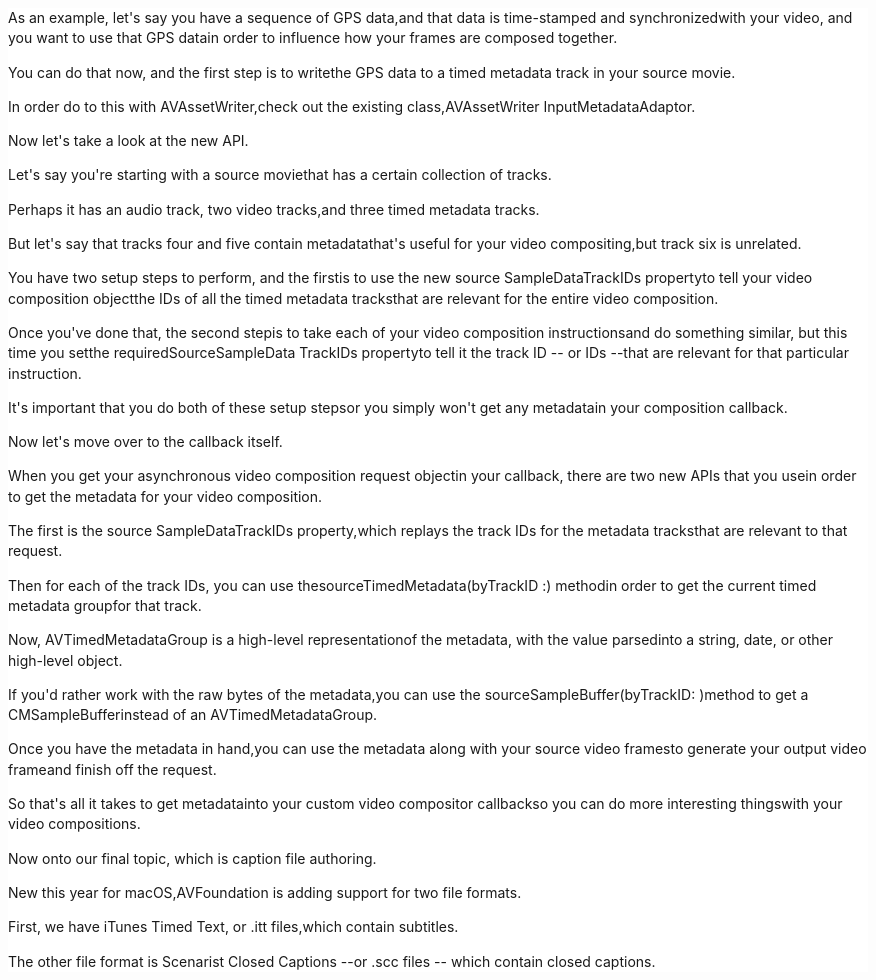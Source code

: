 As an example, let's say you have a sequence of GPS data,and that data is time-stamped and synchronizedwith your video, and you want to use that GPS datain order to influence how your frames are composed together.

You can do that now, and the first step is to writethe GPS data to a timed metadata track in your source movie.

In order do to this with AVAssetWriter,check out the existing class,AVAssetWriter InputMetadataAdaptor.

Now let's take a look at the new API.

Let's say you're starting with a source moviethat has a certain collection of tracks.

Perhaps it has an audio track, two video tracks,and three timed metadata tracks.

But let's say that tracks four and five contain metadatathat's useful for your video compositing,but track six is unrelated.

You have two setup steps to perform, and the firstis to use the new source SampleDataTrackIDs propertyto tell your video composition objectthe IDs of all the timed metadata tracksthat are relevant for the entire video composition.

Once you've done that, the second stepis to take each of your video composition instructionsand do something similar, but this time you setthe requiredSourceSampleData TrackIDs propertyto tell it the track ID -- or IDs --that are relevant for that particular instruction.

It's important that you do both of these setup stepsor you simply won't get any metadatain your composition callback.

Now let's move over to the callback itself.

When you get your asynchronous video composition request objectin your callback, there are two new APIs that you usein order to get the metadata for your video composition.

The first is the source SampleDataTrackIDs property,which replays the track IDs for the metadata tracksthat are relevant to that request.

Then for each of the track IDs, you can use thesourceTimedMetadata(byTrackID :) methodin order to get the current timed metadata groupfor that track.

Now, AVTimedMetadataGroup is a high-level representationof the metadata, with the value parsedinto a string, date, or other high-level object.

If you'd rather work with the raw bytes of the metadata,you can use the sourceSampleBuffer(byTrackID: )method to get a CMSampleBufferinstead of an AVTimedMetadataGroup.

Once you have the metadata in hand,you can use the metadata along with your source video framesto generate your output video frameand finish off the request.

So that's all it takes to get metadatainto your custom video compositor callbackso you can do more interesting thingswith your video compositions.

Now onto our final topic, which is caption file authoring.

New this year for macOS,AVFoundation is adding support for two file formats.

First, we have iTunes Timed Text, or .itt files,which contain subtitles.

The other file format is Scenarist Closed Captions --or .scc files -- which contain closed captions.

════════════════

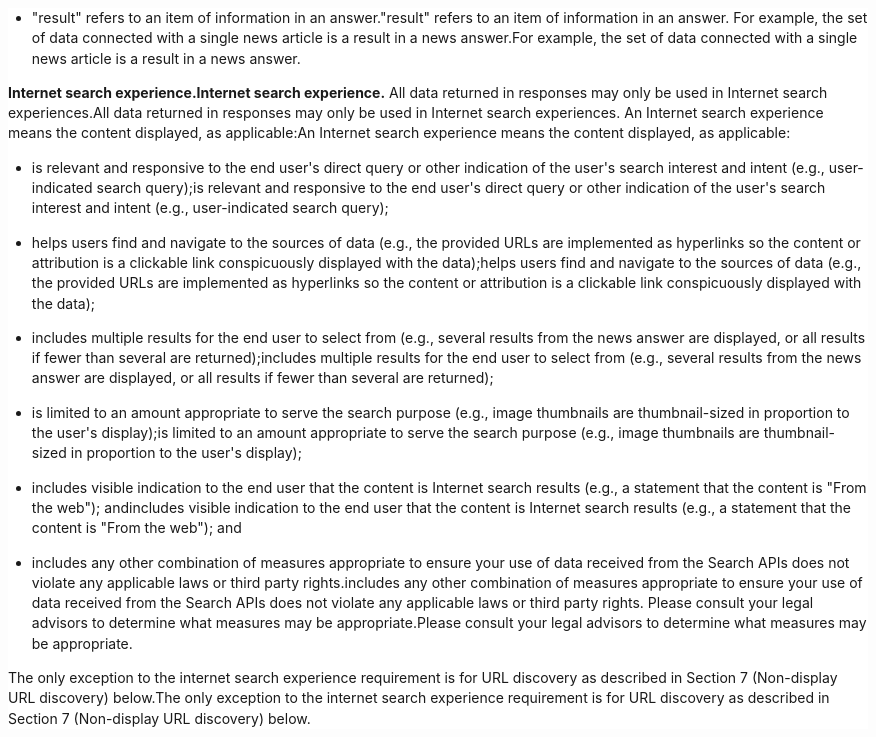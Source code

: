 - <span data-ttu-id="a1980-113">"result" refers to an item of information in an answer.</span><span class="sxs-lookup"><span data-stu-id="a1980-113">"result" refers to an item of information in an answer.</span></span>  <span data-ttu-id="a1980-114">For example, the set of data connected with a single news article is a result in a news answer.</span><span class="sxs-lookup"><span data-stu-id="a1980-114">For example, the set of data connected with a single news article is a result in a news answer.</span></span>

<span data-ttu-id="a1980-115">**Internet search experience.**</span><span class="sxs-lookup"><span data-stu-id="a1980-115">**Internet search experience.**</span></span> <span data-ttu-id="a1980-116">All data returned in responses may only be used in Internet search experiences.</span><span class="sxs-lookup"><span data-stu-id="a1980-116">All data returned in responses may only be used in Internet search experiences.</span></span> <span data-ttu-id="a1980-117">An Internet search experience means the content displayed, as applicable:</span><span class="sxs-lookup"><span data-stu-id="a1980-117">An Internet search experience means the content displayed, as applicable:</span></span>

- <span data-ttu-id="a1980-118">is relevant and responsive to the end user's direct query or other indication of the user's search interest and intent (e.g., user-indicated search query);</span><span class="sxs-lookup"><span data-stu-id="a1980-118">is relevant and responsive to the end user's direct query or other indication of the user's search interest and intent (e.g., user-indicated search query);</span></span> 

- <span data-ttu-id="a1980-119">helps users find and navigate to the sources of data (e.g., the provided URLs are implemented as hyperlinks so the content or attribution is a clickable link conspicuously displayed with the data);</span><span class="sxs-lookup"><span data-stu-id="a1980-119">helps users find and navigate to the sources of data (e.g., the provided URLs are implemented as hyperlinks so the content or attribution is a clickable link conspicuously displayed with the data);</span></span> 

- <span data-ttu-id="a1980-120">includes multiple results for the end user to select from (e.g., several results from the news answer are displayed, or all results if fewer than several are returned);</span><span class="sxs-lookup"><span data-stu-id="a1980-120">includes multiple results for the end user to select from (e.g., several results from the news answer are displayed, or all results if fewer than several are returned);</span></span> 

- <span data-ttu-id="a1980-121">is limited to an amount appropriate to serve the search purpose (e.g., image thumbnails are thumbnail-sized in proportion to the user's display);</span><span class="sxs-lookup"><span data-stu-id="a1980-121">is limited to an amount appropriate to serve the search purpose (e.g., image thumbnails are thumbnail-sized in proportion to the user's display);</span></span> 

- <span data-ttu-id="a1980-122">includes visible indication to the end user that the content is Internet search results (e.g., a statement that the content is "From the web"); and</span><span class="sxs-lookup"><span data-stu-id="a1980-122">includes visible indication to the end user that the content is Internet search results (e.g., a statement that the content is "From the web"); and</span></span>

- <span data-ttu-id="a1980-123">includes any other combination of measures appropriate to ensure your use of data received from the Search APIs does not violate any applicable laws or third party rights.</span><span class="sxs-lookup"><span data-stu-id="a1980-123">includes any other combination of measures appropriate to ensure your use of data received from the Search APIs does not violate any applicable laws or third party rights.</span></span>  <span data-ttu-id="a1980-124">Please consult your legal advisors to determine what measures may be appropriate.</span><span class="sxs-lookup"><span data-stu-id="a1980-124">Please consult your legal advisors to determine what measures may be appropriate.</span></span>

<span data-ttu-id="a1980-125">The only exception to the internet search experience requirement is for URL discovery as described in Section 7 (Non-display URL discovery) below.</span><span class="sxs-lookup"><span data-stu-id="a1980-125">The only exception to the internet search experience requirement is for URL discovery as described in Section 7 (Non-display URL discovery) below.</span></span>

════════════════

■ Your goal: Go through the material and copy out every line with "order" in it.

■ Response box:
: As an example, let's say you have a sequence of GPS data,and that data is time-stamped and synchronizedwith your video, and you want to use that GPS datain order to influence how your frames are composed together.
In order do to this with AVAssetWriter,check out the existing class,AVAssetWriter InputMetadataAdaptor.
When you get your asynchronous video composition request objectin your callback, there are two new APIs that you usein order to get the metadata for your video composition.
Then for each of the track IDs, you can use thesourceTimedMetadata(byTrackID :) methodin order to get the current timed metadata groupfor that track.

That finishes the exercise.